__Work instructions__. The answer must consist solely of the lines from the opening line of the entries through the line with "- Nested Materials Method", transcribed exactly and without any pictures.

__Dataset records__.
------------
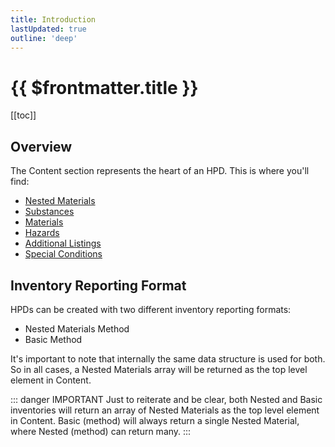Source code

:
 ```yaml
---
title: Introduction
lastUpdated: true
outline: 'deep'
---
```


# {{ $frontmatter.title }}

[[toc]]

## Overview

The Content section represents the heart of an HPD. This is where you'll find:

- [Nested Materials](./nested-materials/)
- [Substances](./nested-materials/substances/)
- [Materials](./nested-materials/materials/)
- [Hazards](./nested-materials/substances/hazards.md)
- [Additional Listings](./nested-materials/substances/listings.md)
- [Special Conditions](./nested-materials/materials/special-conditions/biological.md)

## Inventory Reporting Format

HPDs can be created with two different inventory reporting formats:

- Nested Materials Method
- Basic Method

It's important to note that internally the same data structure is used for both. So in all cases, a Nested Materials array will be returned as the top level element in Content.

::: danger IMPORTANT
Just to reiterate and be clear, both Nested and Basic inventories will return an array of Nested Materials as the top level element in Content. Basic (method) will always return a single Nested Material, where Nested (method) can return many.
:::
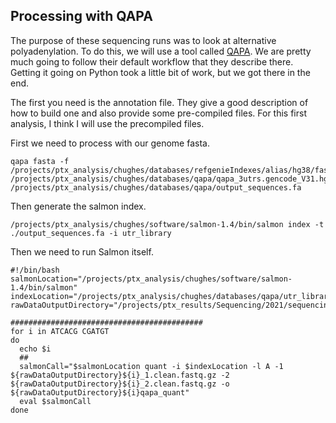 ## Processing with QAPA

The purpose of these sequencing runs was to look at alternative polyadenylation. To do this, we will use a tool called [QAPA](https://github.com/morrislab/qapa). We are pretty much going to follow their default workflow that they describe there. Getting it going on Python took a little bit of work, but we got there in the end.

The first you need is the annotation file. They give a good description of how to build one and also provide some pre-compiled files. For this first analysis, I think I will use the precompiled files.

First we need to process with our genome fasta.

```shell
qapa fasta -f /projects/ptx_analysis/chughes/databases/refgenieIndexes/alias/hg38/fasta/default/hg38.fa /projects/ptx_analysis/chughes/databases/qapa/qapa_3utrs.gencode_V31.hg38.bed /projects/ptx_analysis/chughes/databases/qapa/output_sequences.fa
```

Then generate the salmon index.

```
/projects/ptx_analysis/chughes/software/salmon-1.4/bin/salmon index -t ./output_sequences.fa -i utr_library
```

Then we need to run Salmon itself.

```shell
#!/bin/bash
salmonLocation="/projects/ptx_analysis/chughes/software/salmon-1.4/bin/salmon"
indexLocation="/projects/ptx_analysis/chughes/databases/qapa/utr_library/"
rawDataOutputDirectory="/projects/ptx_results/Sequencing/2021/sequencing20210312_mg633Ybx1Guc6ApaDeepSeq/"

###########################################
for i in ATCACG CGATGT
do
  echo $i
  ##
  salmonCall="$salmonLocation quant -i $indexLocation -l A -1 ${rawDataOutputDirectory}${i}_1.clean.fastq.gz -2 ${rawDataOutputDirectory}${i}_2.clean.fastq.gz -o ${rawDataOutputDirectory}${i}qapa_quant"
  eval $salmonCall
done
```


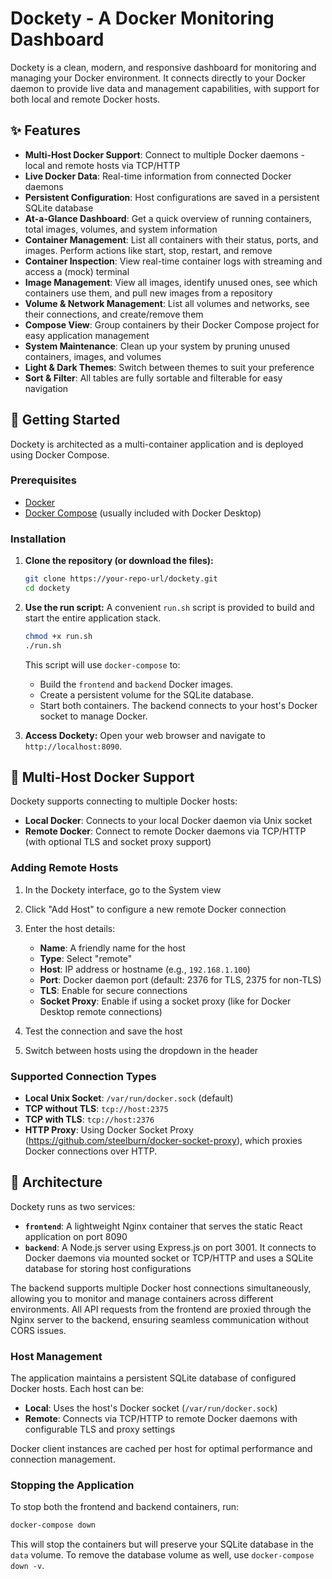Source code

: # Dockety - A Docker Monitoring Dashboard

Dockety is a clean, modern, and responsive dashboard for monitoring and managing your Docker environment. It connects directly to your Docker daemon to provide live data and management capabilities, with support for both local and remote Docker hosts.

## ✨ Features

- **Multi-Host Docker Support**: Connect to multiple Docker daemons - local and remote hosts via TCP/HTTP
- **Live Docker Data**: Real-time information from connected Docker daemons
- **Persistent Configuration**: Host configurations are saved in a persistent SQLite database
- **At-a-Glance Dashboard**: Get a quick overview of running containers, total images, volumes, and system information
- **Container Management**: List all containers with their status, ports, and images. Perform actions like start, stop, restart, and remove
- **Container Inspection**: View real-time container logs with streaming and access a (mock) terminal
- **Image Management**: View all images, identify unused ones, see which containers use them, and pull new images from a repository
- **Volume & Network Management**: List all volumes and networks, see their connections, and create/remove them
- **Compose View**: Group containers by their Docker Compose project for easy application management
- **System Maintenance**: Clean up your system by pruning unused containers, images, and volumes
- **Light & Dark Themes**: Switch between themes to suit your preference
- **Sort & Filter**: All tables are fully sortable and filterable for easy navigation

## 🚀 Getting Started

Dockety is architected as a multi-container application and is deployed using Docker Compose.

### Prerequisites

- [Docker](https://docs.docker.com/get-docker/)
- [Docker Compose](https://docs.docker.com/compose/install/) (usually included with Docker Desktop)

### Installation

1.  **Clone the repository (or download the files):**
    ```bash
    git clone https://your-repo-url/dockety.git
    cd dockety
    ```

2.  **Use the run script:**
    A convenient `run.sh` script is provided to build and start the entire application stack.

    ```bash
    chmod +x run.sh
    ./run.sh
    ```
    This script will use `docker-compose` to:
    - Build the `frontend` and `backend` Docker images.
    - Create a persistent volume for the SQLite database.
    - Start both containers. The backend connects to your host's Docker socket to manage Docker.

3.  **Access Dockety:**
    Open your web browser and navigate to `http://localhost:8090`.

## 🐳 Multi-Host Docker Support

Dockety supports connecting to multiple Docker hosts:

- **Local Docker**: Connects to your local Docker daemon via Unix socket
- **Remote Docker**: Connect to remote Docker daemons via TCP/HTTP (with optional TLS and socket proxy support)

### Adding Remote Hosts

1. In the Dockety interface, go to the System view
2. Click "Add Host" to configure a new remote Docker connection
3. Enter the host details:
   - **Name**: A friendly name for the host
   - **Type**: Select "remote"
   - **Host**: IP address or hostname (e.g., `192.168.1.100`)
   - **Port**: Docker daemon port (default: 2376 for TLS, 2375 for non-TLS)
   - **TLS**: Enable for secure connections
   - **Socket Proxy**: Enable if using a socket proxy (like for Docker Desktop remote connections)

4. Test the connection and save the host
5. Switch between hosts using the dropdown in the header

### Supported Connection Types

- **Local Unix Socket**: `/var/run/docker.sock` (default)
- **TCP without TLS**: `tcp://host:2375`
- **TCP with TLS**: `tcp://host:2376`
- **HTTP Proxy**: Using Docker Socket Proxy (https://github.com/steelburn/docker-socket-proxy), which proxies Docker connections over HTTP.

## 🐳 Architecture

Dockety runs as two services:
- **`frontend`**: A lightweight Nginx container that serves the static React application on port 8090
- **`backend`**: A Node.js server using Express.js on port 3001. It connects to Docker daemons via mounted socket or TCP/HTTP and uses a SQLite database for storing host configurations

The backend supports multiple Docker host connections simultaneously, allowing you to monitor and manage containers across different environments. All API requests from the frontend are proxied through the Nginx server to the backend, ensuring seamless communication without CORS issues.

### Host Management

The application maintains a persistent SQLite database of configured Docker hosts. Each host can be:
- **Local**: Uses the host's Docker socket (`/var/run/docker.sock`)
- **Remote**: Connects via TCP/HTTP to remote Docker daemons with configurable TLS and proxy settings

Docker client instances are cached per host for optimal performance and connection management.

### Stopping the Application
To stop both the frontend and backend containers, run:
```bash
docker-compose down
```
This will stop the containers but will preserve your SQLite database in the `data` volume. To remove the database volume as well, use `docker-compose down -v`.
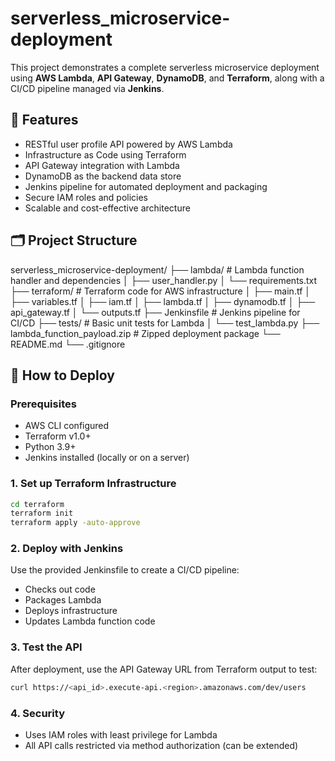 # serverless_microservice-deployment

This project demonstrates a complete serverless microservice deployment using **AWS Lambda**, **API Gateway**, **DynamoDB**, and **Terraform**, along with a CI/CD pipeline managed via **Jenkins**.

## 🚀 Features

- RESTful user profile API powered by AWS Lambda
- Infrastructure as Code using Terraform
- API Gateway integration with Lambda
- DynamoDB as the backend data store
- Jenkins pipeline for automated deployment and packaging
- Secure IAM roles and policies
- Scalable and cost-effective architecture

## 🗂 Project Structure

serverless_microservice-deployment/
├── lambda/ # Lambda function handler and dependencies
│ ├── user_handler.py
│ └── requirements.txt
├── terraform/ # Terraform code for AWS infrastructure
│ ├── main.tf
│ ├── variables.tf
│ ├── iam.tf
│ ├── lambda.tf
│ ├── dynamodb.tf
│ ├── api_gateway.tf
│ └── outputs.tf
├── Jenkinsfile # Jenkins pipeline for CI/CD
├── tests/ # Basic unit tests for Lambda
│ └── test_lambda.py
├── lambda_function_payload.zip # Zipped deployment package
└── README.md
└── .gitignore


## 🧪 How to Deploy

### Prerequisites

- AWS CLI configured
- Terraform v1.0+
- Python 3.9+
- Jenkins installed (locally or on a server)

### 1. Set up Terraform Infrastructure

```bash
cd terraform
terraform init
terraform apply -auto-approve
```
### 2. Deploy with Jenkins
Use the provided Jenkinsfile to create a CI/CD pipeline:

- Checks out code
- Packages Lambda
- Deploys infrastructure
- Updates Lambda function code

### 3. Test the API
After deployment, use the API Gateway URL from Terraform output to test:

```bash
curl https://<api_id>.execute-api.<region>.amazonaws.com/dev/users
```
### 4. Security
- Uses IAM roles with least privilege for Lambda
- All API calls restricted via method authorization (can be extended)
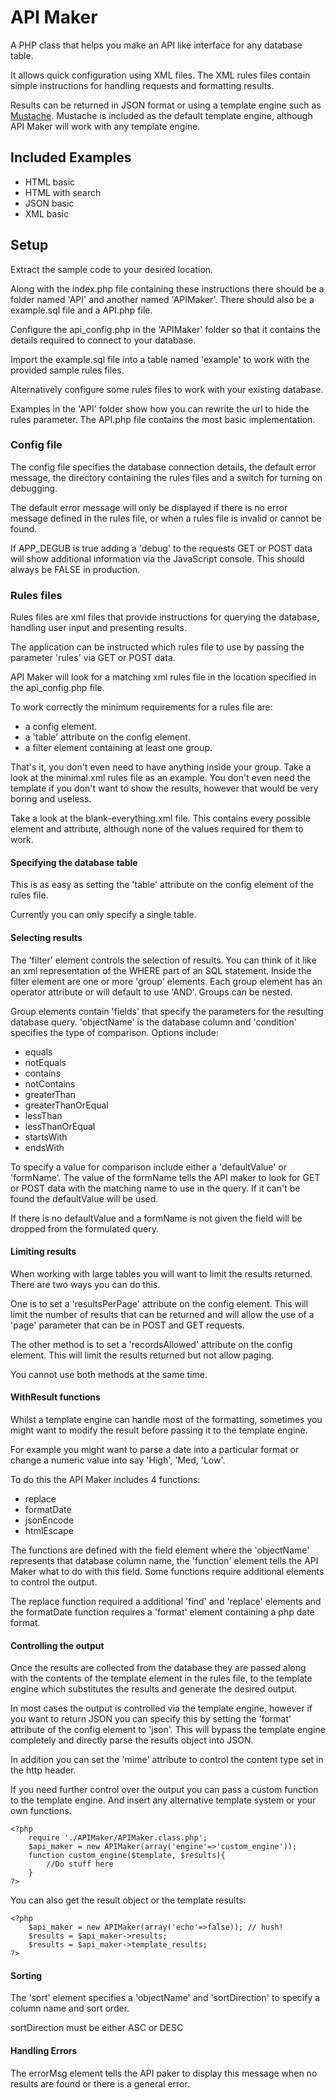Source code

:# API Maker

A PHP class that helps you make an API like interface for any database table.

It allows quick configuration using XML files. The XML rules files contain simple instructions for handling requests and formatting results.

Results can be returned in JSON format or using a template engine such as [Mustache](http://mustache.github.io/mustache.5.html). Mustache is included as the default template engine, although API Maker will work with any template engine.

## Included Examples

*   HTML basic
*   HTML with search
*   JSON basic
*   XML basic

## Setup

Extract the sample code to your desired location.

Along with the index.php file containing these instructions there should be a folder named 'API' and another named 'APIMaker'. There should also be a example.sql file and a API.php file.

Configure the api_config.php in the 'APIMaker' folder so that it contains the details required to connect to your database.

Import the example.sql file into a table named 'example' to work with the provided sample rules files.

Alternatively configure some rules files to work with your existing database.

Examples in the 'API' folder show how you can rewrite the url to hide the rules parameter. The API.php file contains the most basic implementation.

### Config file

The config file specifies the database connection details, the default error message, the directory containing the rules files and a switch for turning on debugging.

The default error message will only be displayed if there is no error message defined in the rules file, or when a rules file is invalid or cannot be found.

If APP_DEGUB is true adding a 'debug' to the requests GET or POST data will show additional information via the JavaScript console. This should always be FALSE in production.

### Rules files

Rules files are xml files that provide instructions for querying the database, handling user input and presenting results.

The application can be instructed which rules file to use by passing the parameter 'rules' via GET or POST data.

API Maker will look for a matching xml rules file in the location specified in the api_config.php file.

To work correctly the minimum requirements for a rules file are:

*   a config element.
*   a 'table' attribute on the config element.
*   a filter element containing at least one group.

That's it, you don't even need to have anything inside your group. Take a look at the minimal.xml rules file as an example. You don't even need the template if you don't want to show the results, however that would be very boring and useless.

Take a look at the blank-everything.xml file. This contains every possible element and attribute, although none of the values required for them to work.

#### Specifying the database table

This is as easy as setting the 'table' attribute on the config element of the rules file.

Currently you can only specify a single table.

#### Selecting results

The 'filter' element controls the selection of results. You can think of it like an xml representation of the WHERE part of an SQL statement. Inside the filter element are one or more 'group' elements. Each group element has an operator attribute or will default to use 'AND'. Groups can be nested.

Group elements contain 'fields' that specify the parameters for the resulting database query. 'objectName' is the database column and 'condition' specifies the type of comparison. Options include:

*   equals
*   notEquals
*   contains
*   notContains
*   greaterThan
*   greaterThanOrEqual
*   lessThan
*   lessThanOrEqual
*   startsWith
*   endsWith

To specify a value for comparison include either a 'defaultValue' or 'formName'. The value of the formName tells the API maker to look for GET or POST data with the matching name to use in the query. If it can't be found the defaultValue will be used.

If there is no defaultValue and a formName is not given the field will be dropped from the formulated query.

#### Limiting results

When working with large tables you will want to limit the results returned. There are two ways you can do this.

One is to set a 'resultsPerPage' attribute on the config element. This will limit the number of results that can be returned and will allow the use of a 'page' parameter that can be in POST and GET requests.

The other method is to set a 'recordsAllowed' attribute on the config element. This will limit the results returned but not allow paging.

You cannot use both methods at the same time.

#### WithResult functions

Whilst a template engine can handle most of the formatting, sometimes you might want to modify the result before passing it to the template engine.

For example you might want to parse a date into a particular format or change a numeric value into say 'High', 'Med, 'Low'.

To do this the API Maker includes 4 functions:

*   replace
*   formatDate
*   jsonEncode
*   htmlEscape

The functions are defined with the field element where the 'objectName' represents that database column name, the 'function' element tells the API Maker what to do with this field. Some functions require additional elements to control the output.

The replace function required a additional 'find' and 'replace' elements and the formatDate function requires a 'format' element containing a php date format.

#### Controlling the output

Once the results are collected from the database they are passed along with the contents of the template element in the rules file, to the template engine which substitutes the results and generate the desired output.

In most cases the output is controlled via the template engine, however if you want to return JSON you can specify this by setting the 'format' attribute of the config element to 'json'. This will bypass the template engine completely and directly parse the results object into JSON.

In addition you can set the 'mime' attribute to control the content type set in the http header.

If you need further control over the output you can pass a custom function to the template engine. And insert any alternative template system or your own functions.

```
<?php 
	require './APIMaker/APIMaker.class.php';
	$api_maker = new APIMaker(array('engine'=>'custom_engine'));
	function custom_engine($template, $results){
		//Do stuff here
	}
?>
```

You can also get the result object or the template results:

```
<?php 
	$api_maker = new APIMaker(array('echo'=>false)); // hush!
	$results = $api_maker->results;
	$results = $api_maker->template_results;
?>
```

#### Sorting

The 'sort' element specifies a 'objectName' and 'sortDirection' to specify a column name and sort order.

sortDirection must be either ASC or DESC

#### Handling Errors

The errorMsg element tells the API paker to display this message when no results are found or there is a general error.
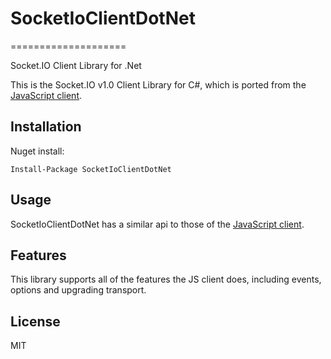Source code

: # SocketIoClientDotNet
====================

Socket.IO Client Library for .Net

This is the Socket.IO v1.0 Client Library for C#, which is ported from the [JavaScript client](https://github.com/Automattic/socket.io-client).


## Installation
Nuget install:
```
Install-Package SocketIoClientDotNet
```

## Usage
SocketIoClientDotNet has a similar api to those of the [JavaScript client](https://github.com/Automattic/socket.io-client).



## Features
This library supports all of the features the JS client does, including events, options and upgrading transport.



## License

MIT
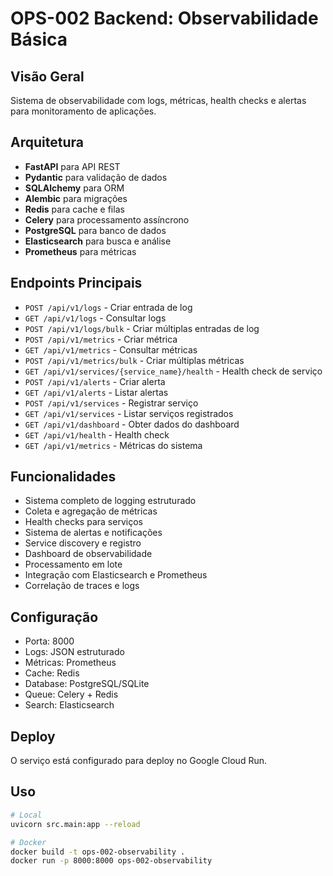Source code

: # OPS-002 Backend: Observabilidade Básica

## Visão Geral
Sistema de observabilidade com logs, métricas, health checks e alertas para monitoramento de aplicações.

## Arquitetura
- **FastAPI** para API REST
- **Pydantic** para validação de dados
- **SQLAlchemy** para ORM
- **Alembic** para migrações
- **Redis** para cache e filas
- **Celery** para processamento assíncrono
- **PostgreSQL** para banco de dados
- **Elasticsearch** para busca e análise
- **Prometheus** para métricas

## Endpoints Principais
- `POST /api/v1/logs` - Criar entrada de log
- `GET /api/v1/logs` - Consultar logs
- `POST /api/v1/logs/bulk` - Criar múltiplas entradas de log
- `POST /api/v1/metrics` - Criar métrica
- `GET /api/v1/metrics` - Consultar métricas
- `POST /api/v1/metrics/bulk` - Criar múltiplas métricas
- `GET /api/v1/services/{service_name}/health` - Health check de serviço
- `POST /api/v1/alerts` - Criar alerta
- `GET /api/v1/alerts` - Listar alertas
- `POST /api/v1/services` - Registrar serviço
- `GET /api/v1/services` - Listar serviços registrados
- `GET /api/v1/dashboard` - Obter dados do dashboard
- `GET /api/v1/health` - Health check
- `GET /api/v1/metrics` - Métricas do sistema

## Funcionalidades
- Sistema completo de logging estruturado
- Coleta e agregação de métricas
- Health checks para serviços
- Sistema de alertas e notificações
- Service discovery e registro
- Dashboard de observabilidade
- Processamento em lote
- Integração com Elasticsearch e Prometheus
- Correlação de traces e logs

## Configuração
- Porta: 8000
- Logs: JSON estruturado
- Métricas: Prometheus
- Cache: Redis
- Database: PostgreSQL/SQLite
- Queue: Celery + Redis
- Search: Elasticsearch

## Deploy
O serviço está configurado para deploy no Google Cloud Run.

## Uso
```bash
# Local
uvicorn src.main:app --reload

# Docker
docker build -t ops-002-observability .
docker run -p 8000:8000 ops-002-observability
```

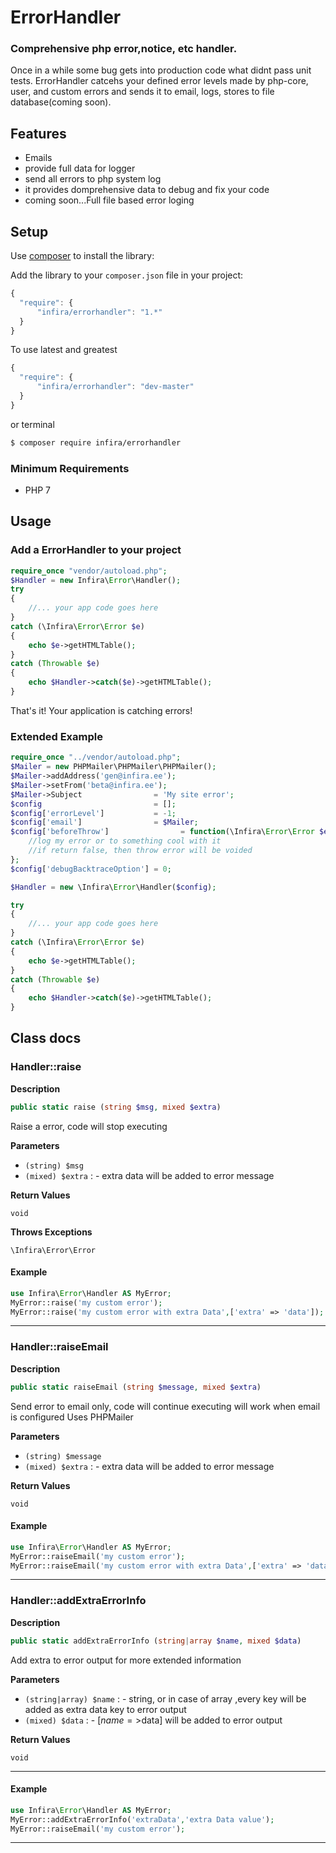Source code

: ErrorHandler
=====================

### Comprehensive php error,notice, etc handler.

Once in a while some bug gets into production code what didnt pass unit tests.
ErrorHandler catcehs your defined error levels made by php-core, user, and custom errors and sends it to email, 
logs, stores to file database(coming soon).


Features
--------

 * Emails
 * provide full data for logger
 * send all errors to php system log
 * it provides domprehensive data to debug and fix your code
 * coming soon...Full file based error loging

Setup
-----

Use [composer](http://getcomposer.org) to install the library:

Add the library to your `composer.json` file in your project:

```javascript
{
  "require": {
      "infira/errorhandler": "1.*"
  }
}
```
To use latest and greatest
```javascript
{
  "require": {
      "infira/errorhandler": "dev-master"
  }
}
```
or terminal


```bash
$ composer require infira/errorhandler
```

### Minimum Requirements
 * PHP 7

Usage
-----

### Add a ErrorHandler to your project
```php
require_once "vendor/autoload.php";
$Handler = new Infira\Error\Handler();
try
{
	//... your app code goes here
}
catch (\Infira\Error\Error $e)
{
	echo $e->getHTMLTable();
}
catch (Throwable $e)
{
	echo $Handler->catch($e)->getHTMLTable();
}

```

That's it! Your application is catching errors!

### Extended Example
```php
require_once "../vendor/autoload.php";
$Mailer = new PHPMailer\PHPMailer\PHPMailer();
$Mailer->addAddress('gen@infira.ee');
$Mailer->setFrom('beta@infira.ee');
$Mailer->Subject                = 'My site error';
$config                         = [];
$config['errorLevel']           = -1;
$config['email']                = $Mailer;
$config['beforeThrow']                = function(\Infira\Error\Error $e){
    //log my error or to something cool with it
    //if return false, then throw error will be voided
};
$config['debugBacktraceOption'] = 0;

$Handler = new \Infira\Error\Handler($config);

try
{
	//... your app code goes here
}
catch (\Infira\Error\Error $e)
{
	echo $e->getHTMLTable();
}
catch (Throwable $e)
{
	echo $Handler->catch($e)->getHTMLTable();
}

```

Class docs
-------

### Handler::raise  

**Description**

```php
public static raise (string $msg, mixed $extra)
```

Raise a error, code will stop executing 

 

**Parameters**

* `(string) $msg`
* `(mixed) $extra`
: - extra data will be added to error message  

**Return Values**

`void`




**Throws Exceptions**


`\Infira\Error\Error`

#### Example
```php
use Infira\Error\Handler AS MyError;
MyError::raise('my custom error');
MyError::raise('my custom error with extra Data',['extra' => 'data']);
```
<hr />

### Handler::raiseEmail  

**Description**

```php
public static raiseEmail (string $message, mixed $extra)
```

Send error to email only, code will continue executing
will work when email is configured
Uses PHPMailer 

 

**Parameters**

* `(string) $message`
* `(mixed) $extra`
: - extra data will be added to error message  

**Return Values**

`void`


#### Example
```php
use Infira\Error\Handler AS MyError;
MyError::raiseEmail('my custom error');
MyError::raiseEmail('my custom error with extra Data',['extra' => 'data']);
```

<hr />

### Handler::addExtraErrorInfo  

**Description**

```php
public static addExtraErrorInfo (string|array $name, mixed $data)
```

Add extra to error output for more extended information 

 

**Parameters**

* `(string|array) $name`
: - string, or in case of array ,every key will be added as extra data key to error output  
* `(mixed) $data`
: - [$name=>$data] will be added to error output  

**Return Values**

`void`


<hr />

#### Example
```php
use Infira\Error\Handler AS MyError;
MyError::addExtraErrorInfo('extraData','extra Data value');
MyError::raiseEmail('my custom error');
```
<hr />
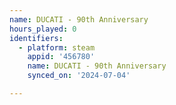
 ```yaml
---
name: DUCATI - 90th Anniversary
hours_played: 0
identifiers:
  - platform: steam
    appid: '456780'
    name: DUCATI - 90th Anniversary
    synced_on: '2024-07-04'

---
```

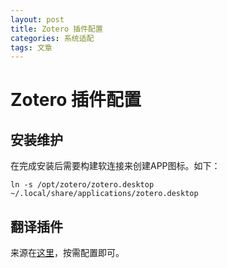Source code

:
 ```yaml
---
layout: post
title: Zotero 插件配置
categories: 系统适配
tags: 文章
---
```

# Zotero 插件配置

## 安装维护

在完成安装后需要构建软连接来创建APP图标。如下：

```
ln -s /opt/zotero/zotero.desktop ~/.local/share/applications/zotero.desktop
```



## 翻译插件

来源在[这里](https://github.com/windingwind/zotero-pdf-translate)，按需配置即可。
------------
__Result for this task__.
Source code

:
 ```yaml
---
title: Introduction
lastUpdated: true
outline: 'deep'
---
```


# {{ $frontmatter.title }}

[[toc]]

## Overview

The Content section represents the heart of an HPD. This is where you'll find:

- [Nested Materials](./nested-materials/)
- [Substances](./nested-materials/substances/)
- [Materials](./nested-materials/materials/)
- [Hazards](./nested-materials/substances/hazards.md)
- [Additional Listings](./nested-materials/substances/listings.md)
- [Special Conditions](./nested-materials/materials/special-conditions/biological.md)

## Inventory Reporting Format

HPDs can be created with two different inventory reporting formats:

- Nested Materials Method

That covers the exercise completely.